### What is expected
Could you write out the records below exactly as they appear, leaving out any pictures?
+++
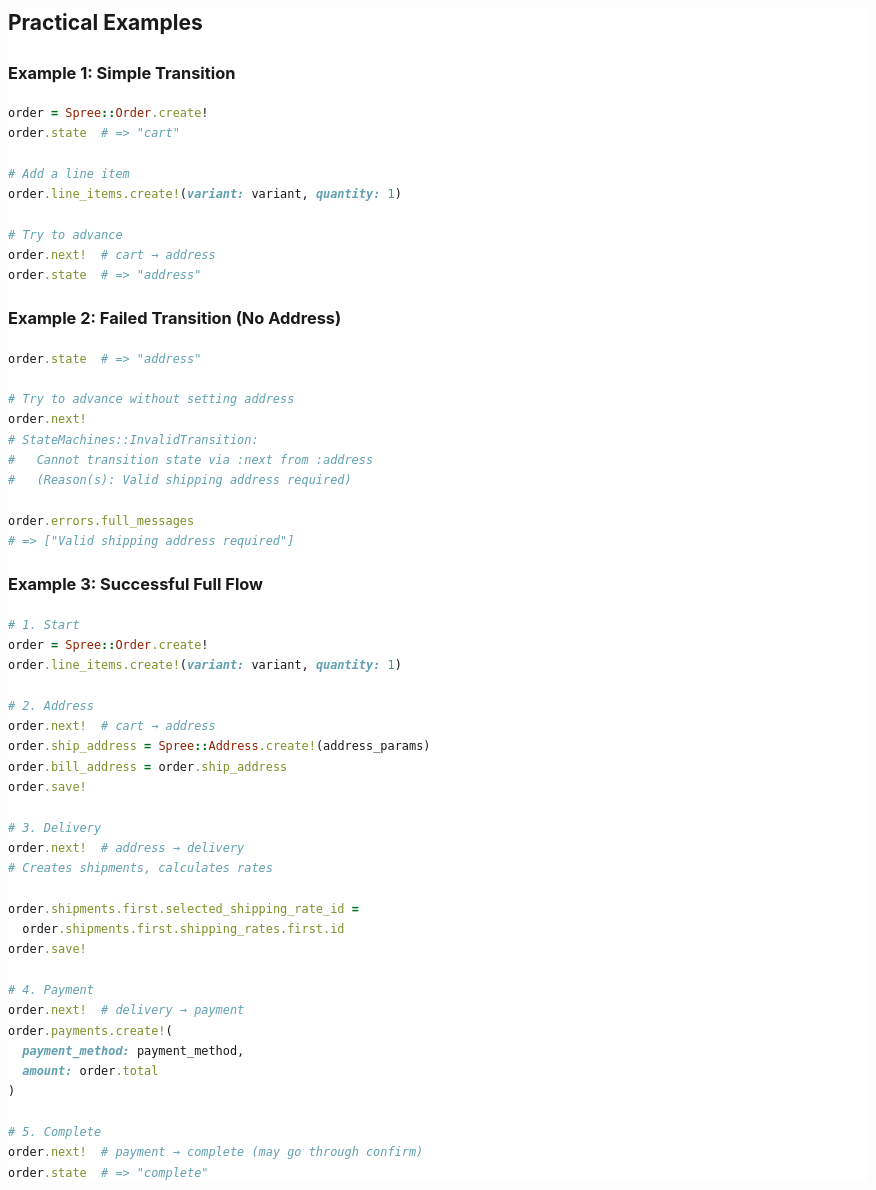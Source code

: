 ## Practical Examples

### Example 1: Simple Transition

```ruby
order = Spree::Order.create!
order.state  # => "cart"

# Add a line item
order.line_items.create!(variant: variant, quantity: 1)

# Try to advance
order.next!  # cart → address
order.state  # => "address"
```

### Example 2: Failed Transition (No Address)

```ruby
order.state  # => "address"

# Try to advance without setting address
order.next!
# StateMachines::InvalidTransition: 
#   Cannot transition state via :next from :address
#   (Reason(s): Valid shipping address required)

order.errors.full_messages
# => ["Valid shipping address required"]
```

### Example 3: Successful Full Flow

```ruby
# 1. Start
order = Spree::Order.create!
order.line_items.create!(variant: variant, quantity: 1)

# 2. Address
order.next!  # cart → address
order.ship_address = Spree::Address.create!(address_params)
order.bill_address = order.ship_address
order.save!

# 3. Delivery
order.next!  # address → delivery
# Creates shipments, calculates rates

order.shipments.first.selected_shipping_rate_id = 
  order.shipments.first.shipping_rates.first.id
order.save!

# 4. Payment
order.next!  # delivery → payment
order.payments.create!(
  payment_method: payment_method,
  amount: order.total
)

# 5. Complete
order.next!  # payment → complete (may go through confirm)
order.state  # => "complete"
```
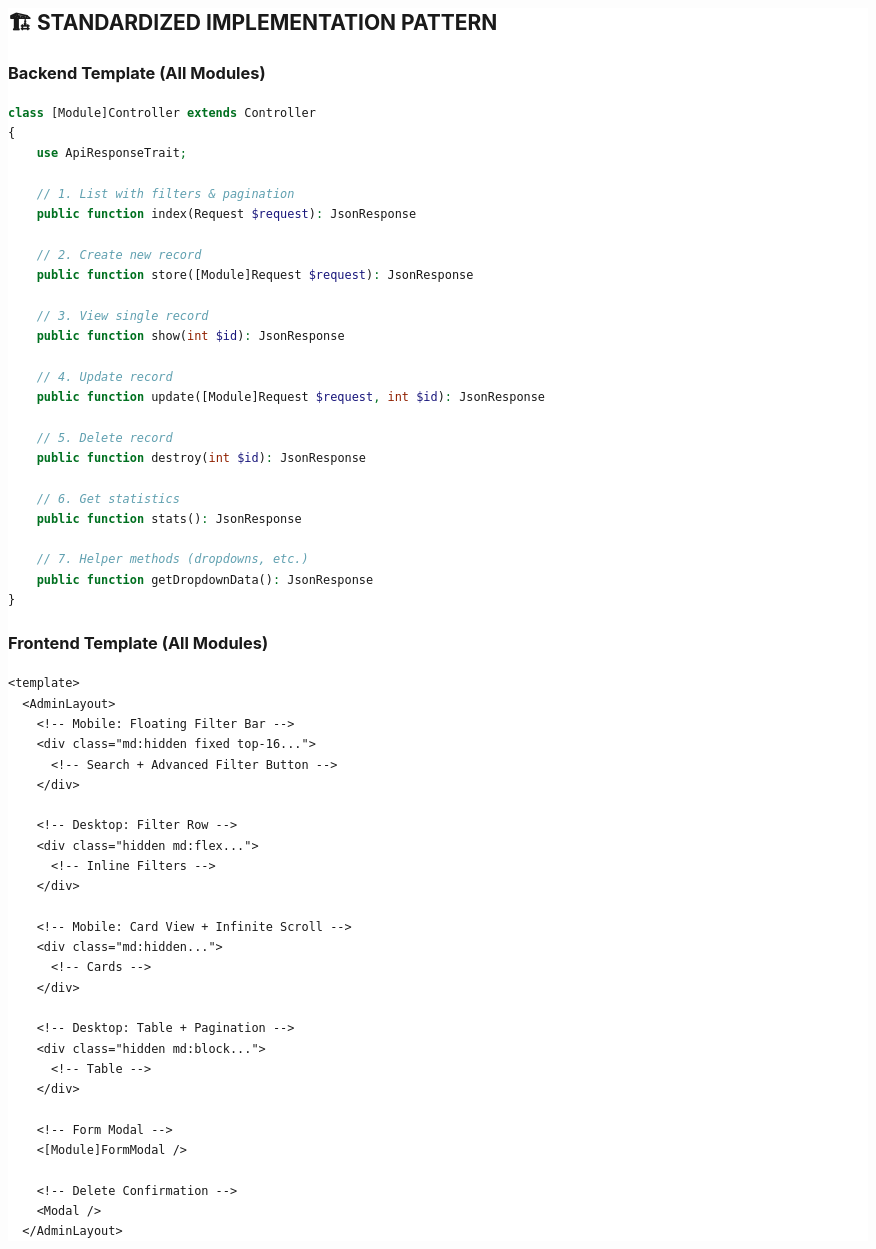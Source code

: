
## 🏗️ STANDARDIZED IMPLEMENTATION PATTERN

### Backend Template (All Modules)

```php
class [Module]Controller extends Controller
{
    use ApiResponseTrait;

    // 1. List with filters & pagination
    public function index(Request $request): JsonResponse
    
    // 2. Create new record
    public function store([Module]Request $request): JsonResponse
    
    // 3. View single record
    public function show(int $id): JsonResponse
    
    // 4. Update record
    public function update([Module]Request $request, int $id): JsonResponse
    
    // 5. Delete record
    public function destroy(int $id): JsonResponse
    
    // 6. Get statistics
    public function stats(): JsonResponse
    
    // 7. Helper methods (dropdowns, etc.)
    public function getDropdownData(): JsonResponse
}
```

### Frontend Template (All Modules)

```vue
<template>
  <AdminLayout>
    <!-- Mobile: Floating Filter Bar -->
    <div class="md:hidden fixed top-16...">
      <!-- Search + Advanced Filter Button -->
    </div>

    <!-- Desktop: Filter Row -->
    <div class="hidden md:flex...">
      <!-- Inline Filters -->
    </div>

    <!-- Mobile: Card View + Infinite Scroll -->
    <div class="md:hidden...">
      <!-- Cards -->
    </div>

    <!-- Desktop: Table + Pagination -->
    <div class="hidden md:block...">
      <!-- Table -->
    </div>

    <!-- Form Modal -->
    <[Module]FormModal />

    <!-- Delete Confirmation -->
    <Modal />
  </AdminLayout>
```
+++
### Finished task
Source code

: ## Practical Examples

### Example 1: Simple Transition

```ruby
order = Spree::Order.create!
order.state  # => "cart"

# Add a line item
order.line_items.create!(variant: variant, quantity: 1)

# Try to advance
order.next!  # cart → address
order.state  # => "address"
```

### Example 2: Failed Transition (No Address)

```ruby
order.state  # => "address"

# Try to advance without setting address
order.next!
# StateMachines::InvalidTransition: 
#   Cannot transition state via :next from :address
#   (Reason(s): Valid shipping address required)

order.errors.full_messages
# => ["Valid shipping address required"]
```

### Example 3: Successful Full Flow

```ruby
# 1. Start
order = Spree::Order.create!
order.line_items.create!(variant: variant, quantity: 1)

# 2. Address
order.next!  # cart → address
order.ship_address = Spree::Address.create!(address_params)
order.bill_address = order.ship_address
order.save!

# 3. Delivery
order.next!  # address → delivery
# Creates shipments, calculates rates

order.shipments.first.selected_shipping_rate_id = 
  order.shipments.first.shipping_rates.first.id
order.save!

# 4. Payment
order.next!  # delivery → payment
order.payments.create!(
  payment_method: payment_method,
  amount: order.total
)

# 5. Complete
order.next!  # payment → complete (may go through confirm)
order.state  # => "complete"
```
Source code

:
## 🏗️ STANDARDIZED IMPLEMENTATION PATTERN

### Backend Template (All Modules)

```php
class [Module]Controller extends Controller
{
    use ApiResponseTrait;

    // 1. List with filters & pagination
    public function index(Request $request): JsonResponse
    
    // 2. Create new record
    public function store([Module]Request $request): JsonResponse
    
    // 3. View single record
    public function show(int $id): JsonResponse
    
    // 4. Update record
    public function update([Module]Request $request, int $id): JsonResponse
    
    // 5. Delete record
    public function destroy(int $id): JsonResponse
    
    // 6. Get statistics
    public function stats(): JsonResponse
    
    // 7. Helper methods (dropdowns, etc.)
    public function getDropdownData(): JsonResponse
}
```

### Frontend Template (All Modules)

```vue
<template>
  <AdminLayout>
    <!-- Mobile: Floating Filter Bar -->
    <div class="md:hidden fixed top-16...">
      <!-- Search + Advanced Filter Button -->
    </div>

    <!-- Desktop: Filter Row -->
    <div class="hidden md:flex...">
      <!-- Inline Filters -->
    </div>

    <!-- Mobile: Card View + Infinite Scroll -->
    <div class="md:hidden...">
      <!-- Cards -->
    </div>

    <!-- Desktop: Table + Pagination -->
    <div class="hidden md:block...">
      <!-- Table -->
    </div>

    <!-- Form Modal -->
    <[Module]FormModal />

    <!-- Delete Confirmation -->
    <Modal />
  </AdminLayout>
```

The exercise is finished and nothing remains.